Microsoft's response seems to be a bit atypical for them as it includes a section on how to reproduce the exploit. In other words: Microsoft is telling the world how to exploit their products being used by their customers. Not that the worst of those interested in it did not already know, but the one thing we need from Microsoft is not the exploit, but the patch or at least a decent work-around. And that patch is lacking. Their only defensive advice is to upgrade to IIS 6.0.
Since this means that you would also need to upgrade the windows 2000 or XP to Windows 2003, and that such an upgrade isn't free, nor easy. So what do we do when Microsoft does not give any advice but to upgrade to IIS 6.0 ? Let's look at alternatives.
Feel free to write in if you know more effective alternatives:
- Most probably there is a way to remove something or change some registry setting to prevent this, unfortunately exactly what is neither documented nor validated.
Eric told us to "If you don't use the web hits functionality, a simple workaround would be to remove the script mapping for .htw files". Without a script mapping, IIS should treat the file as static content.
- Try to use application level firewalls (filters), while they aren't the easiest to configure considering all the ways URLs can be encoded, it's something that might help for a while, but getting it fully right will be a pain. If you have the infrastructure it can be a temporary measure till you can upgrade IIS, solving the actual problem.
- URLScan, a URL filter by Microsoft actually can be used to stop access to .htw files and is reported by some readers as being effective. While a URL scanner inside the web browser might know all possible encodings, it remains the poor man choice, but most likely good enough as a workaround in the short run provided you do not need .htw functionality.
- A number of readers who are preventing access to files by managing rights on the confidential files or directories themselves.
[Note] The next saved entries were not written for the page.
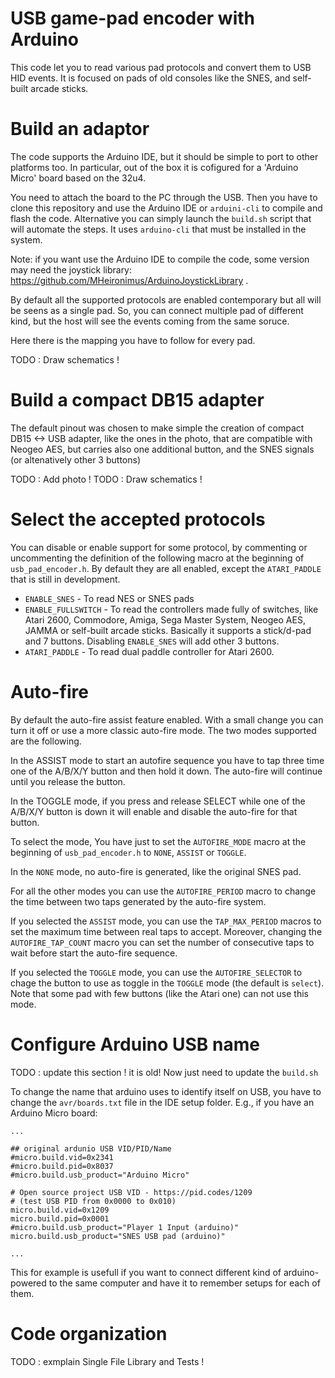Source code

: 
# USB game-pad encoder with Arduino

This code let you to read various pad protocols and convert them to USB HID
events. It is focused on pads of old consoles like the SNES, and self-built
arcade sticks.

# Build an adaptor

The code supports the Arduino IDE, but it should be simple to port to other
platforms too. In particular, out of the box it is cofigured for a 'Arduino
Micro' board based on the 32u4.

You need to attach the board to the PC through the USB. Then you have to clone
this repository and use the Arduino IDE or `arduini-cli` to compile and flash
the code. Alternative you can simply launch the `build.sh` script that will
automate the steps. It uses `arduino-cli` that must be installed in the system.

Note: if you want use the Arduino IDE to compile the code, some version may
need the joystick library: https://github.com/MHeironimus/ArduinoJoystickLibrary .

By default all the supported protocols are enabled contemporary but all will be
seens as a single pad. So, you can connect multiple pad of different kind, but
the host will see the events coming from the same soruce.

Here there is the mapping you have to follow for every pad.

TODO : Draw schematics !

# Build a compact DB15 adapter

The default pinout was chosen to make simple the creation of compact DB15 <-> USB
adapter, like the ones in the photo, that are compatible with Neogeo AES, but
carries also one additional button, and the SNES signals (or altenatively other
3 buttons)

TODO : Add photo !
TODO : Draw schematics !

# Select the accepted protocols

You can disable or enable support for some protocol, by commenting or uncommenting
the definition of the following macro at the beginning of `usb_pad_encoder.h`. By
default they are all enabled, except the `ATARI_PADDLE` that is still in
development.

- `ENABLE_SNES` - To read NES or SNES pads
- `ENABLE_FULLSWITCH` - To read the controllers made fully of switches, like
  Atari 2600, Commodore, Amiga, Sega Master System, Neogeo AES, JAMMA or
  self-built arcade sticks. Basically it supports a stick/d-pad and 7 buttons.
  Disabling `ENABLE_SNES` will add other 3 buttons.
- `ATARI_PADDLE` - To read dual paddle controller for Atari 2600.

# Auto-fire

By default the auto-fire assist feature enabled. With a small change you can
turn it off or use a more classic auto-fire mode. The two modes supported are
the following.

In the ASSIST mode to start an autofire sequence you have to tap three time one
of the A/B/X/Y button and then hold it down. The auto-fire will continue until
you release the button.

In the TOGGLE mode, if you press and release SELECT while one of the A/B/X/Y
button is down it will enable and disable the auto-fire for that button.

To select the mode, You have just to set the `AUTOFIRE_MODE` macro at the
beginning of `usb_pad_encoder.h` to `NONE`, `ASSIST` or `TOGGLE`.

In the `NONE` mode, no auto-fire is generated, like the original SNES pad.

For all the other modes you can use the `AUTOFIRE_PERIOD` macro to change the
time between two taps generated by the auto-fire system.

If you selected the `ASSIST` mode, you can use the `TAP_MAX_PERIOD` macros to
set the maximum time between real taps to accept. Moreover, changing the
`AUTOFIRE_TAP_COUNT` macro you can set the number of consecutive taps to wait
before start the auto-fire sequence.

If you selected the `TOGGLE` mode, you can use the `AUTOFIRE_SELECTOR` to chage
the button to use as toggle in the `TOGGLE` mode (the default is `select`). Note
that some pad with few buttons (like the Atari one) can not use this mode.

# Configure Arduino USB name

TODO : update this section ! it is old! Now just need to update the `build.sh`

To change the name that arduino uses to identify itself on USB, you have to
change the `avr/boards.txt` file in the IDE setup folder. E.g., if you have an
Arduino Micro board:

```
...

## original ardunio USB VID/PID/Name
#micro.build.vid=0x2341
#micro.build.pid=0x8037
#micro.build.usb_product="Arduino Micro"

# Open source project USB VID - https://pid.codes/1209
# (test USB PID from 0x0000 to 0x010)
micro.build.vid=0x1209
micro.build.pid=0x0001
#micro.build.usb_product="Player 1 Input (arduino)"
micro.build.usb_product="SNES USB pad (arduino)"

...
```

This for example is usefull if you want to connect different kind of
arduino-powered to the same computer and have it to remember setups for each of
them.

# Code organization

TODO : exmplain Single File Library and Tests !

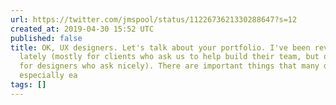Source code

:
 ```yaml
---
url: https://twitter.com/jmspool/status/1122673621330288647?s=12
created_at: 2019-04-30 15:52 UTC
published: false
title: OK, UX designers. Let's talk about your portfolio. I've been reviewing these
  lately (mostly for clients who ask us to help build their team, but occasionally
  for designers who ask nicely). There are important things that many designers miss,
  especially ea
tags: []
---
```



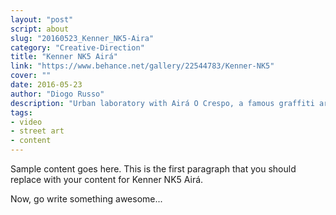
 ```yaml
---
layout: "post"
script: about
slug: "20160523_Kenner_NK5-Aira"
category: "Creative-Direction"
title: "Kenner NK5 Airá"
link: "https://www.behance.net/gallery/22544783/Kenner-NK5"
cover: ""
date: 2016-05-23
author: "Diogo Russo"
description: "Urban laboratory with Airá O Crespo, a famous graffiti artist from Rio de Janeiro to present the redesign of Kenner`s most traditional sandal, the K5, which resulted in NK5. The film aims to show how the brand is inserted into Rio's culture promoting a more artistic side of the brand. As a result, the video had 28,533 views on YouTube and generated direct interaction with consumers on the brand`s Facebook page."
tags:
- video
- street art
- content
---
```

 
Sample content goes here. This is the first paragraph that you should replace with your content for Kenner NK5 Airá.
 
Now, go write something awesome...

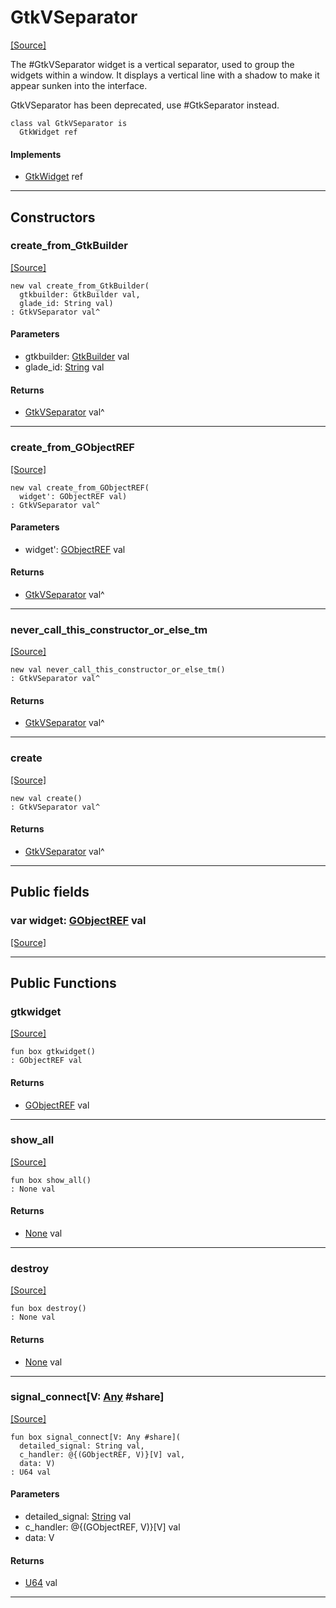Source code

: # GtkVSeparator
<span class="source-link">[[Source]](src/gtk3/GtkVSeparator.md#L6)</span>

The #GtkVSeparator widget is a vertical separator, used to group the
widgets within a window. It displays a vertical line with a shadow to
make it appear sunken into the interface.

GtkVSeparator has been deprecated, use #GtkSeparator instead.


```pony
class val GtkVSeparator is
  GtkWidget ref
```

#### Implements

* [GtkWidget](gtk3-GtkWidget.md) ref

---

## Constructors

### create_from_GtkBuilder
<span class="source-link">[[Source]](src/gtk3/GtkVSeparator.md#L18)</span>


```pony
new val create_from_GtkBuilder(
  gtkbuilder: GtkBuilder val,
  glade_id: String val)
: GtkVSeparator val^
```
#### Parameters

*   gtkbuilder: [GtkBuilder](gtk3-GtkBuilder.md) val
*   glade_id: [String](builtin-String.md) val

#### Returns

* [GtkVSeparator](gtk3-GtkVSeparator.md) val^

---

### create_from_GObjectREF
<span class="source-link">[[Source]](src/gtk3/GtkVSeparator.md#L21)</span>


```pony
new val create_from_GObjectREF(
  widget': GObjectREF val)
: GtkVSeparator val^
```
#### Parameters

*   widget': [GObjectREF](minimal-browser-..-gobject-GObjectREF.md) val

#### Returns

* [GtkVSeparator](gtk3-GtkVSeparator.md) val^

---

### never_call_this_constructor_or_else_tm
<span class="source-link">[[Source]](src/gtk3/GtkVSeparator.md#L24)</span>


```pony
new val never_call_this_constructor_or_else_tm()
: GtkVSeparator val^
```

#### Returns

* [GtkVSeparator](gtk3-GtkVSeparator.md) val^

---

### create
<span class="source-link">[[Source]](src/gtk3/GtkVSeparator.md#L28)</span>


```pony
new val create()
: GtkVSeparator val^
```

#### Returns

* [GtkVSeparator](gtk3-GtkVSeparator.md) val^

---

## Public fields

### var widget: [GObjectREF](minimal-browser-..-gobject-GObjectREF.md) val
<span class="source-link">[[Source]](src/gtk3/GtkVSeparator.md#L14)</span>



---

## Public Functions

### gtkwidget
<span class="source-link">[[Source]](src/gtk3/GtkVSeparator.md#L16)</span>


```pony
fun box gtkwidget()
: GObjectREF val
```

#### Returns

* [GObjectREF](minimal-browser-..-gobject-GObjectREF.md) val

---

### show_all
<span class="source-link">[[Source]](src/gtk3/GtkWidget.md#L4)</span>


```pony
fun box show_all()
: None val
```

#### Returns

* [None](builtin-None.md) val

---

### destroy
<span class="source-link">[[Source]](src/gtk3/GtkWidget.md#L7)</span>


```pony
fun box destroy()
: None val
```

#### Returns

* [None](builtin-None.md) val

---

### signal_connect\[V: [Any](builtin-Any.md) #share\]
<span class="source-link">[[Source]](src/gtk3/GtkWidget.md#L10)</span>


```pony
fun box signal_connect[V: Any #share](
  detailed_signal: String val,
  c_handler: @{(GObjectREF, V)}[V] val,
  data: V)
: U64 val
```
#### Parameters

*   detailed_signal: [String](builtin-String.md) val
*   c_handler: @{(GObjectREF, V)}[V] val
*   data: V

#### Returns

* [U64](builtin-U64.md) val

---

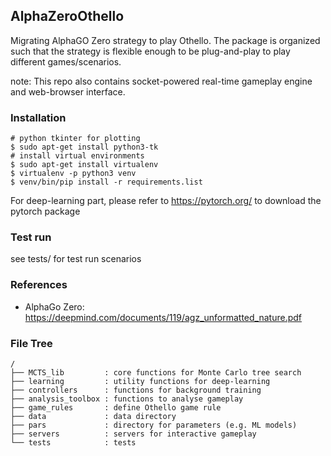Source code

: ## AlphaZeroOthello
Migrating AlphaGO Zero strategy to play Othello.
The package is organized such that the strategy is flexible enough to be plug-and-play to play different games/scenarios.

note: This repo also contains socket-powered real-time gameplay engine and web-browser interface.

### Installation
```
# python tkinter for plotting
$ sudo apt-get install python3-tk
# install virtual environments
$ sudo apt-get install virtualenv
$ virtualenv -p python3 venv 
$ venv/bin/pip install -r requirements.list
```

For deep-learning part, please refer to https://pytorch.org/ to download the pytorch package

### Test run
see tests/ for test run scenarios


### References
 * AlphaGo Zero: https://deepmind.com/documents/119/agz_unformatted_nature.pdf


### File Tree
```
/
├── MCTS_lib         : core functions for Monte Carlo tree search
├── learning         : utility functions for deep-learning
├── controllers      : functions for background training
├── analysis_toolbox : functions to analyse gameplay
├── game_rules       : define Othello game rule
├── data             : data directory
├── pars             : directory for parameters (e.g. ML models)
├── servers          : servers for interactive gameplay
└── tests            : tests
```
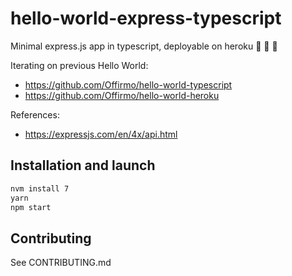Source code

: # hello-world-express-typescript
Minimal express.js app in typescript, deployable on heroku :rooster: :koala: :dragon:

Iterating on previous Hello World:
* https://github.com/Offirmo/hello-world-typescript
* https://github.com/Offirmo/hello-world-heroku

References:
* https://expressjs.com/en/4x/api.html

## Installation and launch
```bash
nvm install 7
yarn
npm start
```

## Contributing
See CONTRIBUTING.md
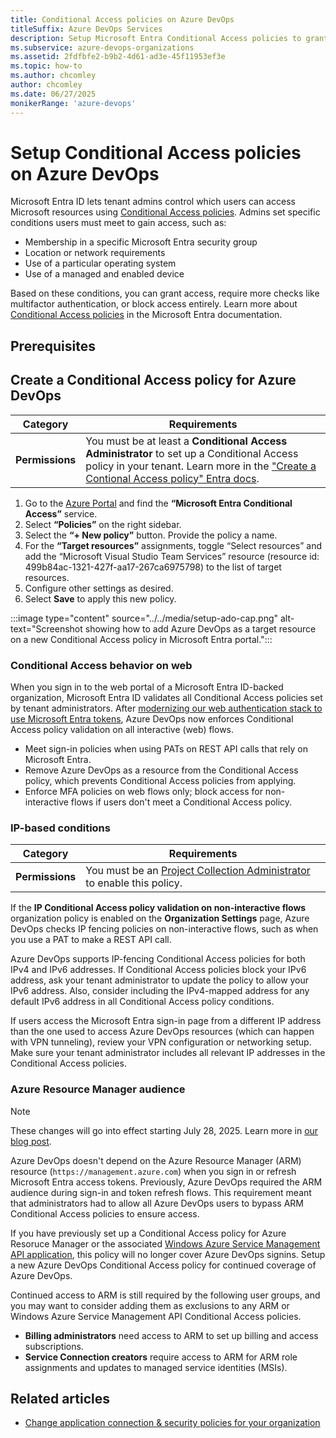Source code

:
 ```yaml
---
title: Conditional Access policies on Azure DevOps
titleSuffix: Azure DevOps Services
description: Setup Microsoft Entra Conditional Access policies to grant or restrict access to tenant resources
ms.subservice: azure-devops-organizations
ms.assetid: 2fdfbfe2-b9b2-4d61-ad3e-45f11953ef3e
ms.topic: how-to
ms.author: chcomley
author: chcomley
ms.date: 06/27/2025
monikerRange: 'azure-devops'
---
```


# Setup Conditional Access policies on Azure DevOps

Microsoft Entra ID lets tenant admins control which users can access Microsoft resources using [Conditional Access policies](/azure/active-directory/conditional-access/overview). Admins set specific conditions users must meet to gain access, such as:

- Membership in a specific Microsoft Entra security group
- Location or network requirements
- Use of a particular operating system
- Use of a managed and enabled device

Based on these conditions, you can grant access, require more checks like multifactor authentication, or block access entirely. Learn more about [Conditional Access policies](/azure/active-directory/active-directory-conditional-access) in the Microsoft Entra documentation.

## Prerequisites

## Create a Conditional Access policy for Azure DevOps

| Category | Requirements |
|--------------|-------------|
|**Permissions**| You must be at least a **Conditional Access Administrator** to set up a Conditional Access policy in your tenant. Learn more in the ["Create a Contional Access policy" Entra docs](/entra/identity/authentication/tutorial-enable-azure-mfa.md#create-a-conditional-access-policy). |

1. Go to the [Azure Portal](https://portal.azure.com) and find the **“Microsoft Entra Conditional Access”** service.
2. Select **“Policies”** on the right sidebar.
3. Select the **“+ New policy”** button. Provide the policy a name. 
5. For the **“Target resources”** assignments, toggle “Select resources” and add the “Microsoft Visual Studio Team Services” resource (resource id: 499b84ac-1321-427f-aa17-267ca6975798) to the list of target resources.
6. Configure other settings as desired.
7. Select **Save** to apply this new policy.

 :::image type="content" source="../../media/setup-ado-cap.png" alt-text="Screenshot showing how to add Azure DevOps as a target resource on a new Conditional Access policy in Microsoft Entra portal.":::

### Conditional Access behavior on web

When you sign in to the web portal of a Microsoft Entra ID-backed organization, Microsoft Entra ID validates all Conditional Access policies set by tenant administrators. After [modernizing our web authentication stack to use Microsoft Entra tokens](https://devblogs.microsoft.com/devops/full-web-support-for-conditional-access-policies-across-azure-devops-and-partner-web-properties/), Azure DevOps now enforces Conditional Access policy validation on all interactive (web) flows.

- Meet sign-in policies when using PATs on REST API calls that rely on Microsoft Entra.
- Remove Azure DevOps as a resource from the Conditional Access policy, which prevents Conditional Access policies from applying.
- Enforce MFA policies on web flows only; block access for non-interactive flows if users don't meet a Conditional Access policy.

### IP-based conditions

| Category | Requirements |
|--------------|-------------|
|**Permissions**| You must be an [Project Collection Administrator](../security/look-up-project-collection-administrators.md) to enable this policy.</li></ul>|

If the **IP Conditional Access policy validation on non-interactive flows** organization policy is enabled on the **Organization Settings** page, Azure DevOps checks IP fencing policies on non-interactive flows, such as when you use a PAT to make a REST API call.

Azure DevOps supports IP-fencing Conditional Access policies for both IPv4 and IPv6 addresses. If Conditional Access policies block your IPv6 address, ask your tenant administrator to update the policy to allow your IPv6 address. Also, consider including the IPv4-mapped address for any default IPv6 address in all Conditional Access policy conditions.

If users access the Microsoft Entra sign-in page from a different IP address than the one used to access Azure DevOps resources (which can happen with VPN tunneling), review your VPN configuration or networking setup. Make sure your tenant administrator includes all relevant IP addresses in the Conditional Access policies.

### Azure Resource Manager audience

> [!NOTE]
> These changes will go into effect starting July 28, 2025. Learn more in [our blog post](https://devblogs.microsoft.com/devops/removing-azure-resource-manager-reliance-on-azure-devops-sign-ins/).

Azure DevOps doesn't depend on the Azure Resource Manager (ARM) resource (`https://management.azure.com`) when you sign in or refresh Microsoft Entra access tokens. Previously, Azure DevOps required the ARM audience during sign-in and token refresh flows. This requirement meant that administrators had to allow all Azure DevOps users to bypass ARM Conditional Access policies to ensure access. 

If you have previously set up a Conditional Access policy for Azure Resoruce Manager or the associated [Windows Azure Service Management API application](https://learn.microsoft.com/en-us/entra/identity/conditional-access/concept-conditional-access-cloud-apps#windows-azure-service-management-api), this policy will no longer cover Azure DevOps signins. Setup a new Azure DevOps Conditional Access policy for continued coverage of Azure DevOps.

Continued access to ARM is still required by the following user groups, and you may want to consider adding them as exclusions to any ARM or Windows Azure Service Management API Conditional Access policies.
- **Billing administrators** need access to ARM to set up billing and access subscriptions.
- **Service Connection creators** require access to ARM for ARM role assignments and updates to managed service identities (MSIs).

## Related articles
* [Change application connection & security policies for your organization](change-application-access-policies.md)
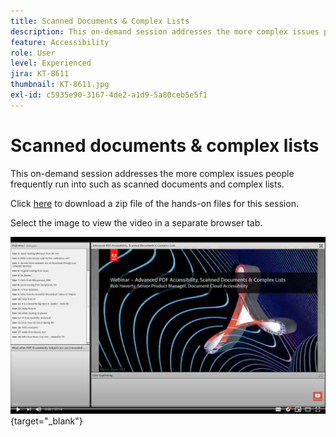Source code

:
 ```yaml
---
title: Scanned Documents & Complex Lists
description: This on-demand session addresses the more complex issues people frequently run into such as scanned documents and complex lists
feature: Accessibility
role: User
level: Experienced
jira: KT-8611
thumbnail: KT-8611.jpg
exl-id: c5935e90-3167-4de2-a1d9-5a80ceb5e5f1
---
```

# Scanned documents & complex lists

This on-demand session addresses the more complex issues people frequently run into such as scanned documents and complex lists.

Click [here](../assets/accessibilitysession4.zip) to download a zip file of the hands-on files for this session.

Select the image to view the video in a separate browser tab.

[![Session 4 Video](../assets/Accessibilitysession4_YT.png)](https://youtu.be/RuBk6DqJBFc){target="_blank"}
To people used to apache this sounds odd, but IIS uses OS level users and therefore the permissions set in the filesystem can be used to limit rights and it will protect against server side scripts walking the documentroot tree as well.
- Upgrade to apache or another web server, with or without a (cross) upgrade of the OS.
- Scramble an upgrade to Windows 2003, potentially on more potent hardware.
While the public exploits seem to focus on leaking protected information, the ability to execute code is unexplored, but hinted about.
Unlike my normal habit of avoiding to broadcast exploitable information, but since Microsoft themselves are telling the world already, take a look in your IIS logs for hits like:
Don't be blindsided if you do not find "null.htw" in your document root directory, the exploit does not need that file at all, in fact the reference needs to be to a file that does not exist, but since it can be located anywhere, that's not a working workaround either.
The one workaround that seems to be functioning is to install and configure -if not done so already- URLScan. Andrew wrote in with: "use URLScan to block all requests for htw files (or, better yet, set URLScan never to permit requests for any extensions but ones you know you need)". URLScan as a workaround remains an ugly solution as it uses filtering as an afterthought instead of proper security by design, but then again, not that many web servers come with security as one of the very top requirements.
A reader pointed us to Aqtronix Webknight as an alternative URL filter that could help stop the exploits agaisnt IIS (GNU licensed).